Wrong Encoding Detection (UTF-8 file with German umlauts detected as Windows-949 Korean)

ThelloD commented 2 years ago

notepad3.exe incorrectly identifies a UTF-8 text file that contains German umlauts as Korean (Windows-949). All sensitive information was removed from the attached file (the original document contained more text), but the attached file still triggers the issue.

I'm using Notepad3 (x64) v5.21.1129.1 wrong-encoding.txt

Tested without (=default configuration) as well as with specifying UTF-8 as fallback: grafik

In both cases the encoding is still incorrectly identified, even after renaming the disk on file (in order to make sure that encoding information is not read from the history):

grafik

hpwamr commented 2 years ago

So, is UTF-8 correctly detected. 🤔

2022-02-09_160703

even after renaming the disk on file (in order to make sure that encoding information is not read from the history):

Tips: An easy way to avoid the "history encoding" is to: "Uncheck" --> Settings --> Remember --> Remember Recent Files

hpwamr commented 2 years ago

My opinion is that in your example, you have to many "German Umlauts" characters in 3 small lines. 😉

This sample is correctly detected as UTF-8. (just change Für to Fur)... 🤔 :

Fur X ist X zuständig.
 verlässt.
- "Verlässt

ThelloD commented 2 years ago

My opinion is that in your example, you have to many "German Umlauts" characters in 3 small lines. 😉

As explained in my post, the original file contained more text (296 Bytes instead of 52 Bytes - so still not a large file but way longer than the attached one), and I mainly left only those words with a umlaut.

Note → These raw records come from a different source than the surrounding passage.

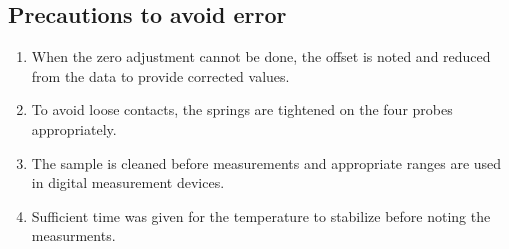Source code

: 	\subsection{Precautions to avoid error}
		\begin{enumerate}
			\item When the zero adjustment cannot be done, the offset is noted and reduced from the data to provide corrected values.
			\item To avoid loose contacts, the springs are tightened on the four probes appropriately.
			\item The sample is cleaned before measurements and appropriate ranges are used in digital measurement devices.
			\item Sufficient time was given for the temperature to stabilize before noting the measurments.
		\end{enumerate}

I was able to delete most other words while still triggering the incorrect detection, but the original file didn't contain any more umlauts.

So yeah, the attached file indeed contains an extraordinary number of umlauts, but it also happens if there are many more regular ASCII characters included. Actually, the attached file doesn't make a lot sense (none at all tbh :D), but I couldn't attach the original one because it included sensitive data and personal information. That's why I reduced the file content to a minimum ;)

RaiKoHoff commented 2 years ago

Notepad3's Encoding Detection is based on UCHARDET (https://www.freedesktop.org/wiki/Software/uchardet/). There are lots of options and parameter (confidence level to accept result, training of language specific character sets, etc.) to tune this library. Some parameter are switchable via Notepad3.ini. Obviously, there are too few characters in this file for a reliable detection. Providing some more characters (e.g. dub last line) increases the confidence value to 100% UTF-8:

If you are dealing with UTF-8 (no BOM/SIG) files only, you can switch of the encoding detector. Or you can leave a hint in the file about encoding (e.g. encoding: UTF-8), which will let the encoding-file-tag parser override the UCHARDET detection result by specified encoding:

By the way: For your provided original snippet, UCHARDET has a confidence of 99% (which is above 92% threshold for reliability) that it is "Korean (Windows-949)" - whatever Korean trainings data for the AI of UCHARDET causes this obvious wrong suggestion for decoding the byte stream.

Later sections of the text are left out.